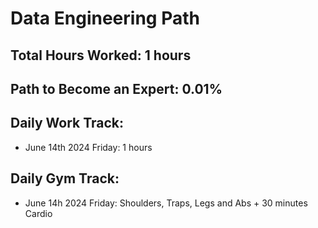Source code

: # Data Engineering Path

## Total Hours Worked:        1 hours
## Path to Become an Expert:  0.01%

## Daily Work Track:
  - June 14th 2024 Friday:  1 hours


## Daily Gym Track:
  - June 14h 2024 Friday:   Shoulders, Traps, Legs and Abs + 30 minutes Cardio
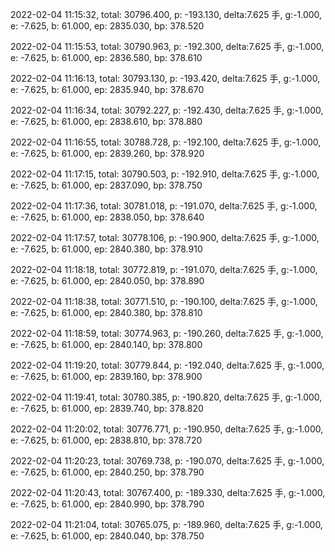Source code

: 2022-02-04 11:15:32, total: 30796.400, p: -193.130, delta:7.625 手, g:-1.000, e: -7.625, b: 61.000, ep: 2835.030, bp: 378.520

2022-02-04 11:15:53, total: 30790.963, p: -192.300, delta:7.625 手, g:-1.000, e: -7.625, b: 61.000, ep: 2836.580, bp: 378.610

2022-02-04 11:16:13, total: 30793.130, p: -193.420, delta:7.625 手, g:-1.000, e: -7.625, b: 61.000, ep: 2835.940, bp: 378.670

2022-02-04 11:16:34, total: 30792.227, p: -192.430, delta:7.625 手, g:-1.000, e: -7.625, b: 61.000, ep: 2838.610, bp: 378.880

2022-02-04 11:16:55, total: 30788.728, p: -192.100, delta:7.625 手, g:-1.000, e: -7.625, b: 61.000, ep: 2839.260, bp: 378.920

2022-02-04 11:17:15, total: 30790.503, p: -192.910, delta:7.625 手, g:-1.000, e: -7.625, b: 61.000, ep: 2837.090, bp: 378.750

2022-02-04 11:17:36, total: 30781.018, p: -191.070, delta:7.625 手, g:-1.000, e: -7.625, b: 61.000, ep: 2838.050, bp: 378.640

2022-02-04 11:17:57, total: 30778.106, p: -190.900, delta:7.625 手, g:-1.000, e: -7.625, b: 61.000, ep: 2840.380, bp: 378.910

2022-02-04 11:18:18, total: 30772.819, p: -191.070, delta:7.625 手, g:-1.000, e: -7.625, b: 61.000, ep: 2840.050, bp: 378.890

2022-02-04 11:18:38, total: 30771.510, p: -190.100, delta:7.625 手, g:-1.000, e: -7.625, b: 61.000, ep: 2840.380, bp: 378.810

2022-02-04 11:18:59, total: 30774.963, p: -190.260, delta:7.625 手, g:-1.000, e: -7.625, b: 61.000, ep: 2840.140, bp: 378.800

2022-02-04 11:19:20, total: 30779.844, p: -192.040, delta:7.625 手, g:-1.000, e: -7.625, b: 61.000, ep: 2839.160, bp: 378.900

2022-02-04 11:19:41, total: 30780.385, p: -190.820, delta:7.625 手, g:-1.000, e: -7.625, b: 61.000, ep: 2839.740, bp: 378.820

2022-02-04 11:20:02, total: 30776.771, p: -190.950, delta:7.625 手, g:-1.000, e: -7.625, b: 61.000, ep: 2838.810, bp: 378.720

2022-02-04 11:20:23, total: 30769.738, p: -190.070, delta:7.625 手, g:-1.000, e: -7.625, b: 61.000, ep: 2840.250, bp: 378.790

2022-02-04 11:20:43, total: 30767.400, p: -189.330, delta:7.625 手, g:-1.000, e: -7.625, b: 61.000, ep: 2840.990, bp: 378.790

2022-02-04 11:21:04, total: 30765.075, p: -189.960, delta:7.625 手, g:-1.000, e: -7.625, b: 61.000, ep: 2840.040, bp: 378.750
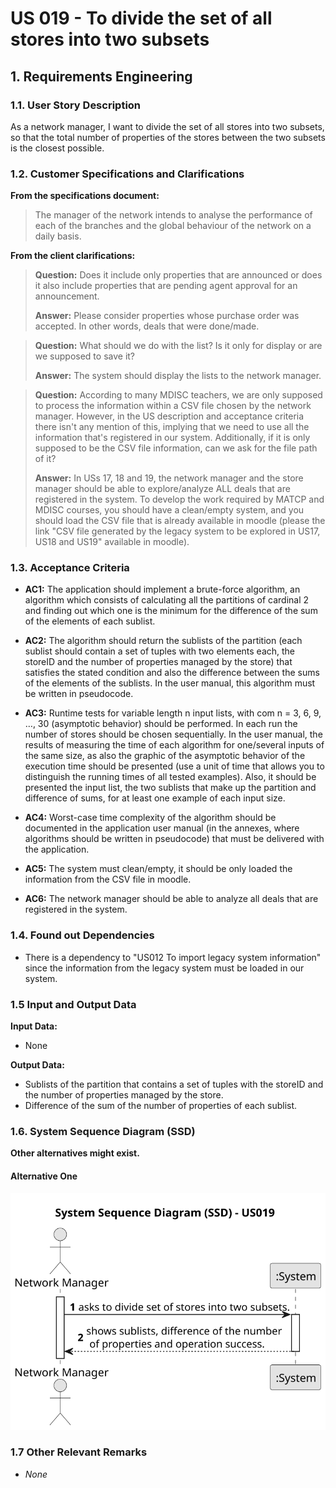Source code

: # US 019 - To divide the set of all stores into two subsets

## 1. Requirements Engineering

### 1.1. User Story Description

As a network manager, I want to divide the set of all stores into two subsets,
so that the total number of properties of the stores between the two subsets is
the closest possible.

### 1.2. Customer Specifications and Clarifications

**From the specifications document:**

> The manager of the network intends to analyse the performance of each of the branches and the
> global behaviour of the network on a daily basis.

**From the client clarifications:**

> **Question:** Does it include only properties that are announced or does it also include properties that are pending
> agent approval for an announcement.
>
> **Answer:** Please consider properties whose purchase order was accepted. In other words, deals that were done/made.

> **Question:** What should we do with the list? Is it only for display or are we supposed to save it?
>
> **Answer:** The system should display the lists to the network manager.

> **Question:** According to many MDISC teachers, we are only supposed to process the information within a CSV file
> chosen by the network manager. However, in the US description and acceptance criteria there isn't any mention of this,
> implying that we need to use all the information that's registered in our system. Additionally, if it is only supposed
> to be the CSV file information, can we ask for the file path of it?
>
> **Answer:** In USs 17, 18 and 19, the network manager and the store manager should be able to explore/analyze ALL
> deals that are registered in the system.
> To develop the work required by MATCP and MDISC courses, you should have a clean/empty system, and you should load the
> CSV file that is already available in moodle (please the link "CSV file generated by the legacy system to be explored
> in US17, US18 and US19" available in moodle).

### 1.3. Acceptance Criteria

* **AC1:** The application should implement a brute-force algorithm, an algorithm
  which consists of calculating all the partitions of cardinal 2 and finding out which
  one is the minimum for the difference of the sum of the elements of each sublist.

* **AC2:** The algorithm should return the sublists of the partition (each sublist should
  contain a set of tuples with two elements each, the storeID and the number of
  properties managed by the store) that satisfies the stated condition and also the
  difference between the sums of the elements of the sublists. In the user manual,
  this algorithm must be written in pseudocode.

* **AC3:** Runtime tests for variable length n input lists, with com n = 3, 6, 9, …, 30
  (asymptotic behavior) should be performed. In each run the number of stores
  should be chosen sequentially. In the user manual, the results of measuring the
  time of each algorithm for one/several inputs of the same size, as also the graphic
  of the asymptotic behavior of the execution time should be presented (use a unit
  of time that allows you to distinguish the running times of all tested examples).
  Also, it should be presented the input list, the two sublists that make up the
  partition and difference of sums, for at least one example of each input size.

* **AC4:** Worst-case time complexity of the algorithm should be documented in the
  application user manual (in the annexes, where algorithms should be written in
  pseudocode) that must be delivered with the application.

* **AC5:** The system must clean/empty, it should be only loaded the information from the CSV file in moodle.

* **AC6:** The network manager should be able to analyze all deals that are registered in the system.

### 1.4. Found out Dependencies

* There is a dependency to "US012 To import legacy system information" since the information from the legacy system must
  be loaded in our system.

### 1.5 Input and Output Data

**Input Data:**

* None

**Output Data:**

* Sublists of the partition that contains a set of tuples with the storeID and the number of properties managed by the
  store.
* Difference of the sum of the number of properties of each sublist.

### 1.6. System Sequence Diagram (SSD)

**Other alternatives might exist.**

#### Alternative One

![System Sequence Diagram - Alternative One](svg/us019-system-sequence-diagram.svg)

### 1.7 Other Relevant Remarks

* _None_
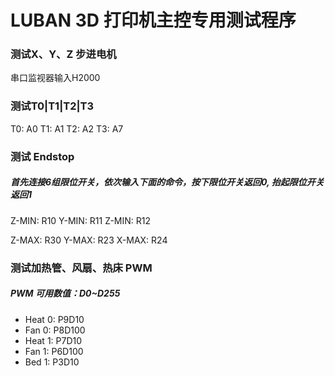 LUBAN 3D 打印机主控专用测试程序
==========


<h3>测试X、Y、Z 步进电机</h3>
串口监视器输入H2000

<h3>测试T0|T1|T2|T3</h3>

T0: A0
T1: A1
T2: A2
T3: A7

<h3>测试 Endstop</h3>
<h5>首先连接6组限位开关，依次输入下面的命令，按下限位开关返回0, 抬起限位开关返回1</h5>
Z-MIN: R10
Y-MIN: R11
Z-MIN: R12

Z-MAX: R30
Y-MAX: R23
X-MAX: R24


<h3>测试加热管、风扇、热床 PWM</h3>
<h5>PWM 可用数值：D0~D255</h5>
<ul>
<li>Heat 0: P9D10</li>
<li>Fan  0: P8D100</li>
<li>Heat 1: P7D10</li>
<li>Fan  1: P6D100</li>
<li>Bed  1: P3D10</li>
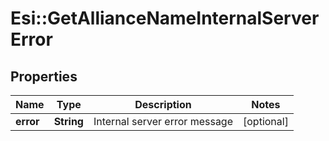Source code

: # Esi::GetAllianceNameInternalServerError

## Properties
Name | Type | Description | Notes
------------ | ------------- | ------------- | -------------
**error** | **String** | Internal server error message | [optional] 


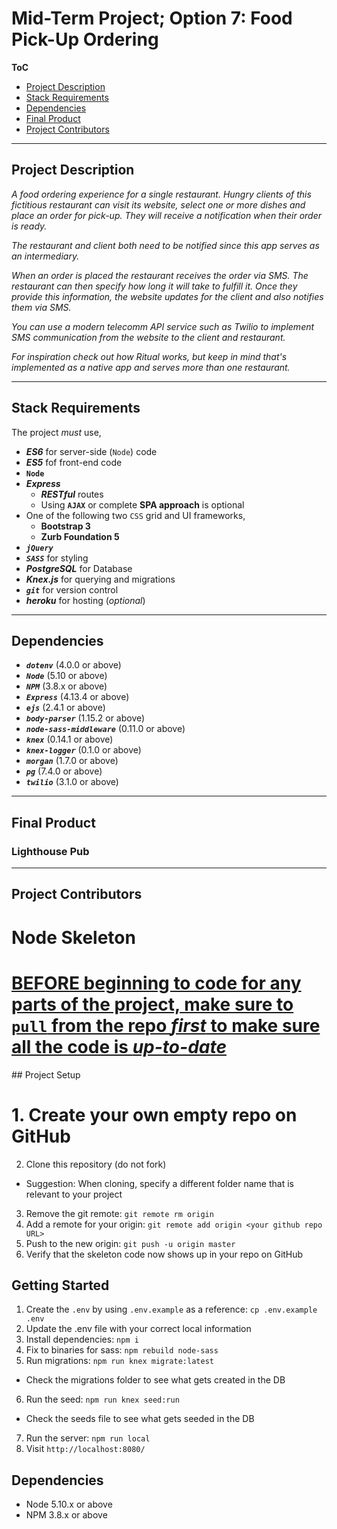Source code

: <h1>Mid-Term Project; Option 7: Food Pick-Up Ordering</h1>
<b>ToC</b>
<ul>
  <li><a href='project_description'>Project Description</a></li>
  <li><a href='stack_requirements'>Stack Requirements</a></li>
  <li><a href='dependencies'>Dependencies</a></li>
  <li><a href='final_product'>Final Product</a></li>
  <li><a href='contributors'>Project Contributors</a></li>
</ul>
<hr>
<h2><a id='project_description'>Project Description</a></h2>
<em><p>
A food ordering experience for a single restaurant. Hungry clients of this fictitious restaurant can visit its website, select one or more dishes and place an order for pick-up. They will receive a notification when their order is ready.

The restaurant and client both need to be notified since this app serves as an intermediary.

When an order is placed the restaurant receives the order via SMS. The restaurant can then specify how long it will take to fulfill it. Once they provide this information, the website updates for the client and also notifies them via SMS.

You can use a modern telecomm API service such as Twilio to implement SMS communication from the website to the client and restaurant.

For inspiration check out how Ritual works, but keep in mind that's implemented as a native app and serves more than one restaurant.
</p></em>
<hr>
<h2><a id='stack_requirements'>Stack Requirements</a></h2>
<p>The project <em>must</em> use,
<ul>
  <li><b><em>ES6</em></b> for server-side (<code>Node</code>) code</li>
  <li><b><em>ES5</em></b> fof front-end code</li>
  <li><b><code>Node</code></b></li>
  <li><b><em>Express</em></b>
    <ul>
      <li><b><em>RESTful</em></b> routes</li>
      <li>Using <b><code>AJAX</code></b> or complete <b>SPA approach</b> is optional</li>
    </ul>
  </li>
  <li>One of the following two <code>CSS</code> grid and UI frameworks,
    <ul>
      <li><b>Bootstrap 3</b></li>
      <li><b>Zurb Foundation 5</b></li>
    </ul>
  </li>
  <li><b><em><code>jQuery</code></em></b></li>
  <li><b><em><code>SASS</code></em></b> for styling</li>
  <li><b><em>PostgreSQL</em></b> for Database</li>
  <li><b><em>Knex.js</em></b> for querying and migrations</li>
  <li><b><em><code>git</code></em></b> for version control</li>
  <li><b><em>heroku</em></b> for hosting (<i>optional</i>)</li>
</ul>
<hr>
<h2><a id='depenencies'>Dependencies</a></h2>
<ul>
  <li><b><em><code>dotenv</code></em></b> (4.0.0 or above)</li>
  <li><b><em><code>Node</code></em></b> (5.10 or above)</li>
  <li><b><em><code>NPM</code></em></b> (3.8.x or above)</li>
  <li><b><em><code>Express</code></em></b> (4.13.4 or above)</li>
  <li><b><em><code>ejs</code></em></b> (2.4.1 or above)</li>
  <li><b><em><code>body-parser</code></em></b> (1.15.2 or above)</li>
  <li><b><em><code>node-sass-middleware</code></em></b> (0.11.0 or above)</li>
  <li><b><em><code>knex</code></em></b> (0.14.1 or above)</li>
  <li><b><em><code>knex-logger</code></em></b> (0.1.0 or above)</li>
  <li><b><em><code>morgan</code></em></b> (1.7.0 or above)</li>
  <li><b><em><code>pg</code></em></b> (7.4.0 or above)</li>
  <li><b><em><code>twilio</code></em></b> (3.1.0 or above)</li>
</ul>
<hr>
<h2><a id='final_product'>Final Product</a></h2>
<h3>Lighthouse Pub</h3>
<hr>
<h2><a id='project_contributors'>Project Contributors</a><h2>

















# Node Skeleton
<h1><u>BEFORE beginning to code for any parts of the project, make sure to <code>pull</code> from the repo <em>first</em>
to make sure all the code is <em>up-to-date</em></u></h1>
## Project Setup

# 1. Create your own empty repo on GitHub
2. Clone this repository (do not fork)
  - Suggestion: When cloning, specify a different folder name that is relevant to your project
3. Remove the git remote: `git remote rm origin`
4. Add a remote for your origin: `git remote add origin <your github repo URL>`
5. Push to the new origin: `git push -u origin master`
6. Verify that the skeleton code now shows up in your repo on GitHub

## Getting Started

1. Create the `.env` by using `.env.example` as a reference: `cp .env.example .env`
2. Update the .env file with your correct local information
3. Install dependencies: `npm i`
4. Fix to binaries for sass: `npm rebuild node-sass`
5. Run migrations: `npm run knex migrate:latest`
  - Check the migrations folder to see what gets created in the DB
6. Run the seed: `npm run knex seed:run`
  - Check the seeds file to see what gets seeded in the DB
7. Run the server: `npm run local`
8. Visit `http://localhost:8080/`

## Dependencies

- Node 5.10.x or above
- NPM 3.8.x or above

***

§ **What you have to do**
The exact lines of the material above starting at the one that contains "## Getting Started" and ending at the one that contains "4. Fix to binaries" are what to retype; leave out everything else.

§ **Result of this task**
## Getting Started

1. Create the `.env` by using `.env.example` as a reference: `cp .env.example .env`
2. Update the .env file with your correct local information
3. Install dependencies: `npm i`
4. Fix to binaries for sass: `npm rebuild node-sass`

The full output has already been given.